I was told that they had to go through the gum because the crown had been placed at the time as I'd had other treatment - an implant at the front, another crown and veneers for damaged teeth - and the tooth was not going to survive having the crown removed. This was a last-ditch attempt to avoid an extraction and implant.
There was certainly no root-canal treatment at the time of the crown being placed. The x-rays taken prior to the crowns etc had shown that the foundation was apparently sound.
[ETA I can't recall with certainty whether or not there had been root canal treatment on that tooth previously.]
My teeth had been in a bit of a mess - a stone chucked at the front two as they were growing in, and the smash against a car door as an adult. (No, I wasn't drunk. Flat feet, patella alta and hypermobility in the ankles.)
I admit that I wasn't best pleased - after I'd gone through the apicectomy, another dentist at the specialist practice reckoned that she'd have managed to remove the crown safely for ordinary root canal treatment after all. (She had put the crown on; another dentist at the practice did the apicectomy.)

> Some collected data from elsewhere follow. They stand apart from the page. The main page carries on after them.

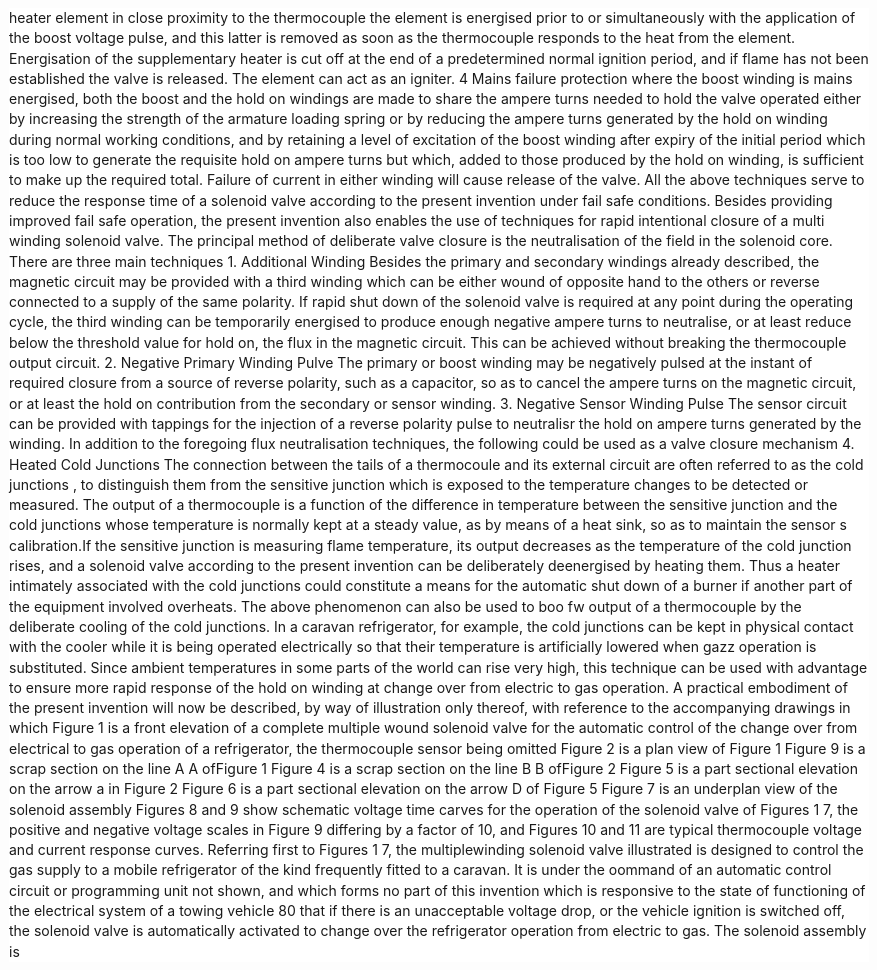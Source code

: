 heater element in close proximity to the thermocouple the element is energised prior to or simultaneously with the application of the boost voltage pulse, and this latter is removed as soon as the thermocouple responds to the heat from the element. Energisation of the supplementary heater is cut off at the end of a predetermined normal ignition period, and if flame has not been established the valve is released. The element can act as an igniter. 4 Mains failure protection where the boost winding is mains energised, both the boost and the hold on windings are made to share the ampere turns needed to hold the valve operated either by increasing the strength of the armature loading spring or by reducing the ampere turns generated by the hold on winding during normal working conditions, and by retaining a level of excitation of the boost winding after expiry of the initial period which is too low to generate the requisite hold on ampere turns but which, added to those produced by the hold on winding, is sufficient to make up the required total. Failure of current in either winding will cause release of the valve. All the above techniques serve to reduce the response time of a solenoid valve according to the present invention under fail safe conditions. Besides providing improved fail safe operation, the present invention also enables the use of techniques for rapid intentional closure of a multi winding solenoid valve. The principal method of deliberate valve closure is the neutralisation of the field in the solenoid core. There are three main techniques 1. Additional Winding Besides the primary and secondary windings already described, the magnetic circuit may be provided with a third winding which can be either wound of opposite hand to the others or reverse connected to a supply of the same polarity. If rapid shut down of the solenoid valve is required at any point during the operating cycle, the third winding can be temporarily energised to produce enough negative ampere turns to neutralise, or at least reduce below the threshold value for hold on, the flux in the magnetic circuit. This can be achieved without breaking the thermocouple output circuit. 2. Negative Primary Winding Pulve The primary or boost winding may be negatively pulsed at the instant of required closure from a source of reverse polarity, such as a capacitor, so as to cancel the ampere turns on the magnetic circuit, or at least the hold on contribution from the secondary or sensor winding. 3. Negative Sensor Winding Pulse The sensor circuit can be provided with tappings for the injection of a reverse polarity pulse to neutralisr the hold on ampere turns generated by the winding. In addition to the foregoing flux neutralisation techniques, the following could be used as a valve closure mechanism 4. Heated Cold Junctions The connection between the tails of a thermocoule and its external circuit are often referred to as the cold junctions , to distinguish them from the sensitive junction which is exposed to the temperature changes to be detected or measured. The output of a thermocouple is a function of the difference in temperature between the sensitive junction and the cold junctions whose temperature is normally kept at a steady value, as by means of a heat sink, so as to maintain the sensor s calibration.If the sensitive junction is measuring flame temperature, its output decreases as the temperature of the cold junction rises, and a solenoid valve according to the present invention can be deliberately deenergised by heating them. Thus a heater intimately associated with the cold junctions could constitute a means for the automatic shut down of a burner if another part of the equipment involved overheats. The above phenomenon can also be used to boo fw output of a thermocouple by the deliberate cooling of the cold junctions. In a caravan refrigerator, for example, the cold junctions can be kept in physical contact with the cooler while it is being operated electrically so that their temperature is artificially lowered when gazz operation is substituted. Since ambient temperatures in some parts of the world can rise very high, this technique can be used with advantage to ensure more rapid response of the hold on winding at change over from electric to gas operation. A practical embodiment of the present invention will now be described, by way of illustration only thereof, with reference to the accompanying drawings in which Figure 1 is a front elevation of a complete multiple wound solenoid valve for the automatic control of the change over from electrical to gas operation of a refrigerator, the thermocouple sensor being omitted Figure 2 is a plan view of Figure 1 Figure 9 is a scrap section on the line A A ofFigure 1 Figure 4 is a scrap section on the line B B ofFigure 2 Figure 5 is a part sectional elevation on the arrow a in Figure 2 Figure 6 is a part sectional elevation on the arrow D of Figure 5 Figure 7 is an underplan view of the solenoid assembly Figures 8 and 9 show schematic voltage time carves for the operation of the solenoid valve of Figures 1 7, the positive and negative voltage scales in Figure 9 differing by a factor of 10, and Figures 10 and 11 are typical thermocouple voltage and current response curves. Referring first to Figures 1 7, the multiplewinding solenoid valve illustrated is designed to control the gas supply to a mobile refrigerator of the kind frequently fitted to a caravan. It is under the oommand of an automatic control circuit or programming unit not shown, and which forms no part of this invention which is responsive to the state of functioning of the electrical system of a towing vehicle 80 that if there is an unacceptable voltage drop, or the vehicle ignition is switched off, the solenoid valve is automatically activated to change over the refrigerator operation from electric to gas. The solenoid assembly is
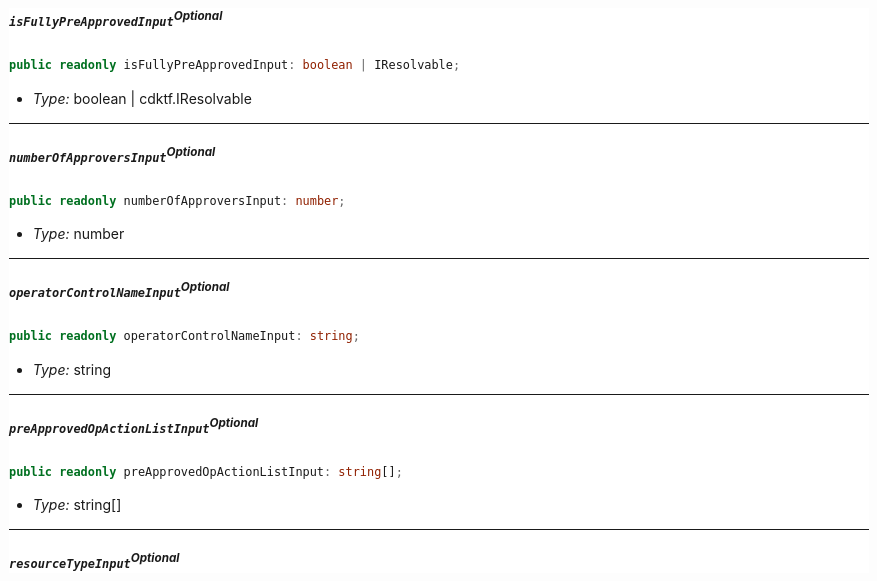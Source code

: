 ##### `isFullyPreApprovedInput`<sup>Optional</sup> <a name="isFullyPreApprovedInput" id="rhizo-co-terraform-provider-oci.operatorAccessControlOperatorControl.OperatorAccessControlOperatorControl.property.isFullyPreApprovedInput"></a>

```typescript
public readonly isFullyPreApprovedInput: boolean | IResolvable;
```

- *Type:* boolean | cdktf.IResolvable

---

##### `numberOfApproversInput`<sup>Optional</sup> <a name="numberOfApproversInput" id="rhizo-co-terraform-provider-oci.operatorAccessControlOperatorControl.OperatorAccessControlOperatorControl.property.numberOfApproversInput"></a>

```typescript
public readonly numberOfApproversInput: number;
```

- *Type:* number

---

##### `operatorControlNameInput`<sup>Optional</sup> <a name="operatorControlNameInput" id="rhizo-co-terraform-provider-oci.operatorAccessControlOperatorControl.OperatorAccessControlOperatorControl.property.operatorControlNameInput"></a>

```typescript
public readonly operatorControlNameInput: string;
```

- *Type:* string

---

##### `preApprovedOpActionListInput`<sup>Optional</sup> <a name="preApprovedOpActionListInput" id="rhizo-co-terraform-provider-oci.operatorAccessControlOperatorControl.OperatorAccessControlOperatorControl.property.preApprovedOpActionListInput"></a>

```typescript
public readonly preApprovedOpActionListInput: string[];
```

- *Type:* string[]

---

##### `resourceTypeInput`<sup>Optional</sup> <a name="resourceTypeInput" id="rhizo-co-terraform-provider-oci.operatorAccessControlOperatorControl.OperatorAccessControlOperatorControl.property.resourceTypeInput"></a>
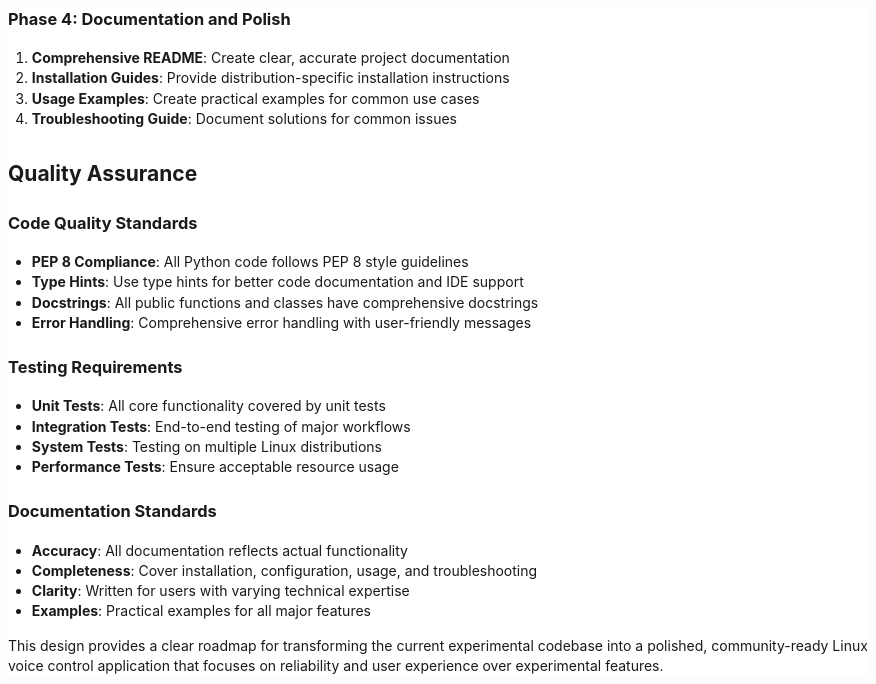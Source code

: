 ### Phase 4: Documentation and Polish
1. **Comprehensive README**: Create clear, accurate project documentation
2. **Installation Guides**: Provide distribution-specific installation instructions
3. **Usage Examples**: Create practical examples for common use cases
4. **Troubleshooting Guide**: Document solutions for common issues

## Quality Assurance

### Code Quality Standards
- **PEP 8 Compliance**: All Python code follows PEP 8 style guidelines
- **Type Hints**: Use type hints for better code documentation and IDE support
- **Docstrings**: All public functions and classes have comprehensive docstrings
- **Error Handling**: Comprehensive error handling with user-friendly messages

### Testing Requirements
- **Unit Tests**: All core functionality covered by unit tests
- **Integration Tests**: End-to-end testing of major workflows
- **System Tests**: Testing on multiple Linux distributions
- **Performance Tests**: Ensure acceptable resource usage

### Documentation Standards
- **Accuracy**: All documentation reflects actual functionality
- **Completeness**: Cover installation, configuration, usage, and troubleshooting
- **Clarity**: Written for users with varying technical expertise
- **Examples**: Practical examples for all major features

This design provides a clear roadmap for transforming the current experimental codebase into a polished, community-ready Linux voice control application that focuses on reliability and user experience over experimental features.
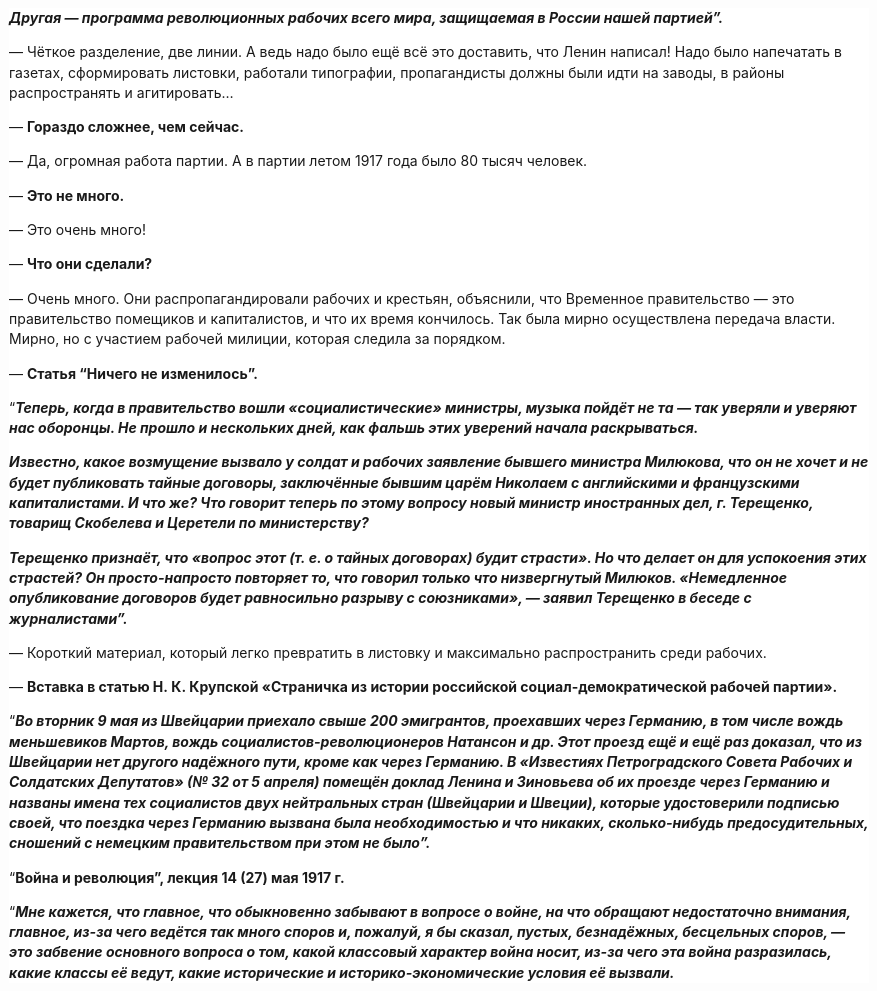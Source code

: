 **_Другая — программа революционных рабочих всего мира, защищаемая в России нашей партией”._**

— Чёткое разделение, две линии. А ведь надо было ещё всё это доставить, что Ленин написал! Надо было напечатать в газетах, сформировать листовки, работали типографии, пропагандисты должны были идти на заводы, в районы распространять и агитировать…

— **Гораздо сложнее, чем сейчас.**

— Да, огромная работа партии. А в партии летом 1917 года было 80 тысяч человек.

— **Это не много.**

— Это очень много!

— **Что они сделали?**

— Очень много. Они распропагандировали рабочих и крестьян, объяснили, что Временное правительство — это правительство помещиков и капиталистов, и что их время кончилось. Так была мирно осуществлена передача власти. Мирно, но с участием рабочей милиции, которая следила за порядком.

— **Статья “Ничего не изменилось”.**

“**_Теперь, когда в правительство вошли «социалистические» министры, музыка пойдёт не та — так уверяли и уверяют нас оборонцы. Не прошло и нескольких дней, как фальшь этих уверений начала раскрываться._**

**_Известно, какое возмущение вызвало у солдат и рабочих заявление бывшего министра Милюкова, что он не хочет и не будет публиковать тайные договоры, заключённые бывшим царём Николаем с английскими и французскими капиталистами. И что же? Что говорит теперь по этому вопросу новый министр иностранных дел, г. Терещенко, товарищ Скобелева и Церетели по министерству?_**

**_Терещенко признаёт, что «вопрос этот (т. е. о тайных договорах) будит страсти». Но что делает он для успокоения этих страстей? Он просто-напросто повторяет то, что говорил только что низвергнутый Милюков. «Немедленное опубликование договоров будет равносильно разрыву с союзниками», — заявил Терещенко в беседе с журналистами”._**

— Короткий материал, который легко превратить в листовку и максимально распространить среди рабочих.

— **Вставка в статью Н. К. Крупской «Страничка из истории российской социал-демократической рабочей партии».**

“**_Во вторник 9 мая из Швейцарии приехало свыше 200 эмигрантов, проехавших через Германию, в том числе вождь меньшевиков Мартов, вождь социалистов-революционеров Натансон и др. Этот проезд ещё и ещё раз доказал, что из Швейцарии нет другого надёжного пути, кроме как через Германию. В «Известиях Петроградского Совета Рабочих и Солдатских Депутатов» (№ 32 от 5 апреля) помещён доклад Ленина и Зиновьева об их проезде через Германию и названы имена тех социалистов двух нейтральных стран (Швейцарии и Швеции), которые удостоверили подписью своей, что поездка через Германию вызвана была необходимостью и что никаких, сколько-нибудь предосудительных, сношений с немецким правительством при этом не было”._**

“**Война и революция”, лекция 14 (27) мая 1917 г.**

“**_Мне кажется, что главное, что обыкновенно забывают в вопросе о войне, на что обращают недостаточно внимания, главное, из-за чего ведётся так много споров и, пожалуй, я бы сказал, пустых, безнадёжных, бесцельных споров, — это забвение основного вопроса о том, какой классовый характер война носит, из-за чего эта война разразилась, какие классы её ведут, какие исторические и историко-экономические условия её вызвали._**
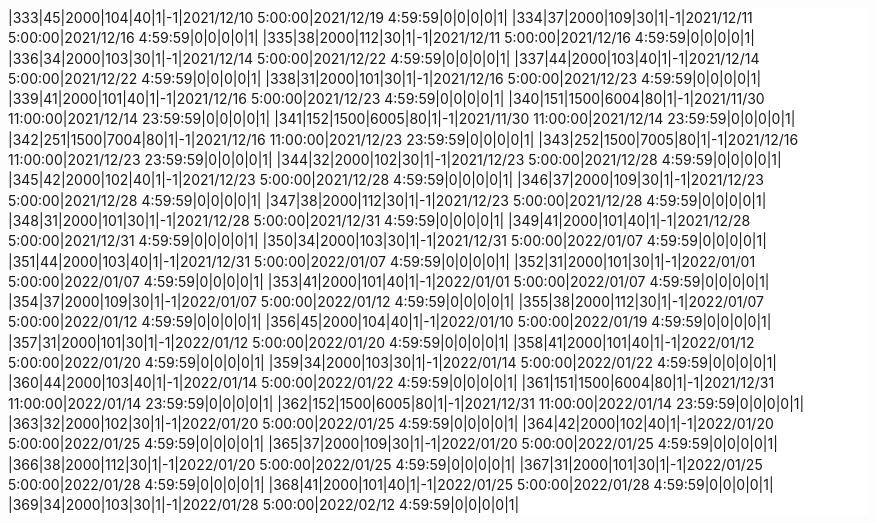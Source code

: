 |333|45|2000|104|40|1|-1|2021/12/10 5:00:00|2021/12/19 4:59:59|0|0|0|0|1|
|334|37|2000|109|30|1|-1|2021/12/11 5:00:00|2021/12/16 4:59:59|0|0|0|0|1|
|335|38|2000|112|30|1|-1|2021/12/11 5:00:00|2021/12/16 4:59:59|0|0|0|0|1|
|336|34|2000|103|30|1|-1|2021/12/14 5:00:00|2021/12/22 4:59:59|0|0|0|0|1|
|337|44|2000|103|40|1|-1|2021/12/14 5:00:00|2021/12/22 4:59:59|0|0|0|0|1|
|338|31|2000|101|30|1|-1|2021/12/16 5:00:00|2021/12/23 4:59:59|0|0|0|0|1|
|339|41|2000|101|40|1|-1|2021/12/16 5:00:00|2021/12/23 4:59:59|0|0|0|0|1|
|340|151|1500|6004|80|1|-1|2021/11/30 11:00:00|2021/12/14 23:59:59|0|0|0|0|1|
|341|152|1500|6005|80|1|-1|2021/11/30 11:00:00|2021/12/14 23:59:59|0|0|0|0|1|
|342|251|1500|7004|80|1|-1|2021/12/16 11:00:00|2021/12/23 23:59:59|0|0|0|0|1|
|343|252|1500|7005|80|1|-1|2021/12/16 11:00:00|2021/12/23 23:59:59|0|0|0|0|1|
|344|32|2000|102|30|1|-1|2021/12/23 5:00:00|2021/12/28 4:59:59|0|0|0|0|1|
|345|42|2000|102|40|1|-1|2021/12/23 5:00:00|2021/12/28 4:59:59|0|0|0|0|1|
|346|37|2000|109|30|1|-1|2021/12/23 5:00:00|2021/12/28 4:59:59|0|0|0|0|1|
|347|38|2000|112|30|1|-1|2021/12/23 5:00:00|2021/12/28 4:59:59|0|0|0|0|1|
|348|31|2000|101|30|1|-1|2021/12/28 5:00:00|2021/12/31 4:59:59|0|0|0|0|1|
|349|41|2000|101|40|1|-1|2021/12/28 5:00:00|2021/12/31 4:59:59|0|0|0|0|1|
|350|34|2000|103|30|1|-1|2021/12/31 5:00:00|2022/01/07 4:59:59|0|0|0|0|1|
|351|44|2000|103|40|1|-1|2021/12/31 5:00:00|2022/01/07 4:59:59|0|0|0|0|1|
|352|31|2000|101|30|1|-1|2022/01/01 5:00:00|2022/01/07 4:59:59|0|0|0|0|1|
|353|41|2000|101|40|1|-1|2022/01/01 5:00:00|2022/01/07 4:59:59|0|0|0|0|1|
|354|37|2000|109|30|1|-1|2022/01/07 5:00:00|2022/01/12 4:59:59|0|0|0|0|1|
|355|38|2000|112|30|1|-1|2022/01/07 5:00:00|2022/01/12 4:59:59|0|0|0|0|1|
|356|45|2000|104|40|1|-1|2022/01/10 5:00:00|2022/01/19 4:59:59|0|0|0|0|1|
|357|31|2000|101|30|1|-1|2022/01/12 5:00:00|2022/01/20 4:59:59|0|0|0|0|1|
|358|41|2000|101|40|1|-1|2022/01/12 5:00:00|2022/01/20 4:59:59|0|0|0|0|1|
|359|34|2000|103|30|1|-1|2022/01/14 5:00:00|2022/01/22 4:59:59|0|0|0|0|1|
|360|44|2000|103|40|1|-1|2022/01/14 5:00:00|2022/01/22 4:59:59|0|0|0|0|1|
|361|151|1500|6004|80|1|-1|2021/12/31 11:00:00|2022/01/14 23:59:59|0|0|0|0|1|
|362|152|1500|6005|80|1|-1|2021/12/31 11:00:00|2022/01/14 23:59:59|0|0|0|0|1|
|363|32|2000|102|30|1|-1|2022/01/20 5:00:00|2022/01/25 4:59:59|0|0|0|0|1|
|364|42|2000|102|40|1|-1|2022/01/20 5:00:00|2022/01/25 4:59:59|0|0|0|0|1|
|365|37|2000|109|30|1|-1|2022/01/20 5:00:00|2022/01/25 4:59:59|0|0|0|0|1|
|366|38|2000|112|30|1|-1|2022/01/20 5:00:00|2022/01/25 4:59:59|0|0|0|0|1|
|367|31|2000|101|30|1|-1|2022/01/25 5:00:00|2022/01/28 4:59:59|0|0|0|0|1|
|368|41|2000|101|40|1|-1|2022/01/25 5:00:00|2022/01/28 4:59:59|0|0|0|0|1|
|369|34|2000|103|30|1|-1|2022/01/28 5:00:00|2022/02/12 4:59:59|0|0|0|0|1|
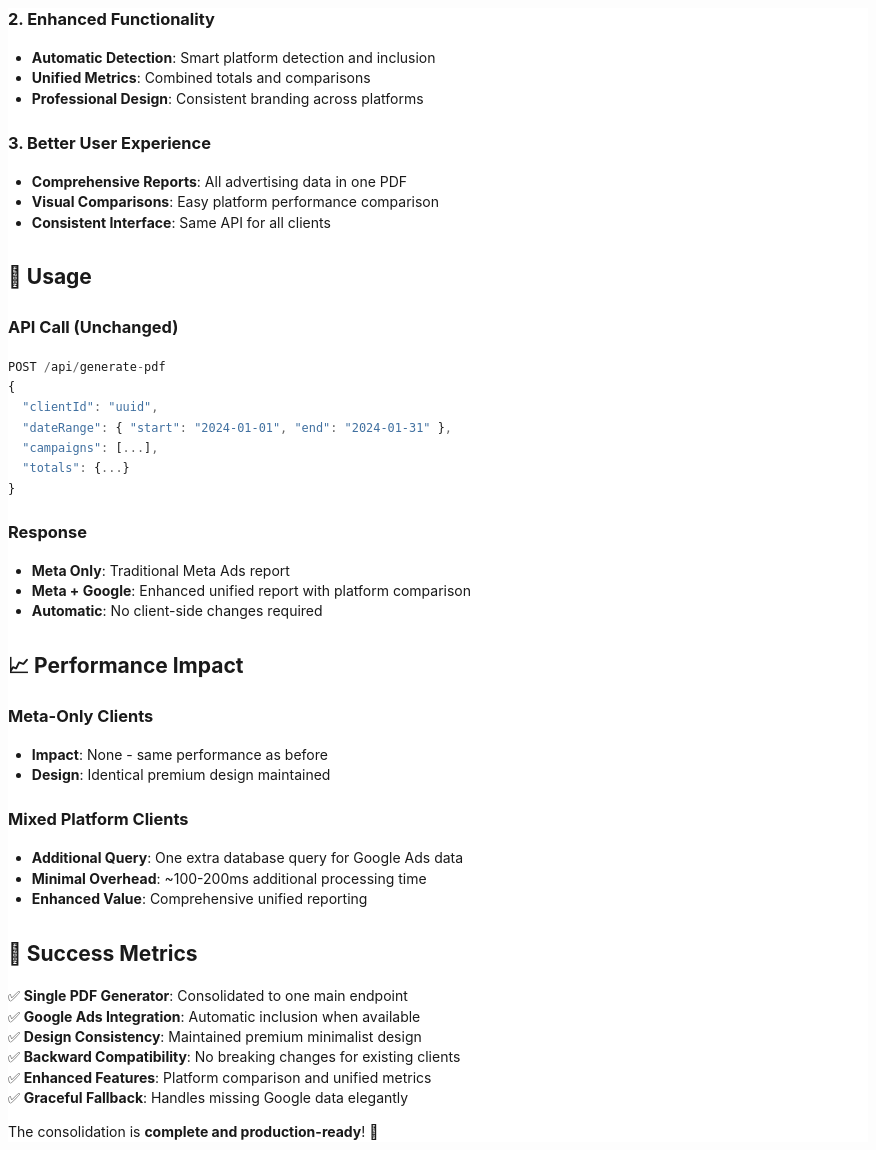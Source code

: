 ### **2. Enhanced Functionality**
- **Automatic Detection**: Smart platform detection and inclusion
- **Unified Metrics**: Combined totals and comparisons
- **Professional Design**: Consistent branding across platforms

### **3. Better User Experience**
- **Comprehensive Reports**: All advertising data in one PDF
- **Visual Comparisons**: Easy platform performance comparison
- **Consistent Interface**: Same API for all clients

## 🚀 **Usage**

### **API Call (Unchanged)**
```typescript
POST /api/generate-pdf
{
  "clientId": "uuid",
  "dateRange": { "start": "2024-01-01", "end": "2024-01-31" },
  "campaigns": [...],
  "totals": {...}
}
```

### **Response**
- **Meta Only**: Traditional Meta Ads report
- **Meta + Google**: Enhanced unified report with platform comparison
- **Automatic**: No client-side changes required

## 📈 **Performance Impact**

### **Meta-Only Clients**
- **Impact**: None - same performance as before
- **Design**: Identical premium design maintained

### **Mixed Platform Clients**
- **Additional Query**: One extra database query for Google Ads data
- **Minimal Overhead**: ~100-200ms additional processing time
- **Enhanced Value**: Comprehensive unified reporting

## 🎯 **Success Metrics**

✅ **Single PDF Generator**: Consolidated to one main endpoint  
✅ **Google Ads Integration**: Automatic inclusion when available  
✅ **Design Consistency**: Maintained premium minimalist design  
✅ **Backward Compatibility**: No breaking changes for existing clients  
✅ **Enhanced Features**: Platform comparison and unified metrics  
✅ **Graceful Fallback**: Handles missing Google data elegantly  

The consolidation is **complete and production-ready**! 🚀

I was left with a blooming awful looking gum - like something out of the Walking Dead, given the way the gum receded as it healed. I was most upset when I saw the result. I then had to undergo a gum graft. The second attempt at the gum graft was successful.
The first one used non-human (pig) material and only worked to an extent. I no longer had a zombie gum, but there was still a gap.
The other option had been human cadaver material which I'd refused. The second time, the periodontist used a graft taken from my palate. It was more uncomfortable but - fortunately - it worked well.
Touch wood, 10 years later it seems fine.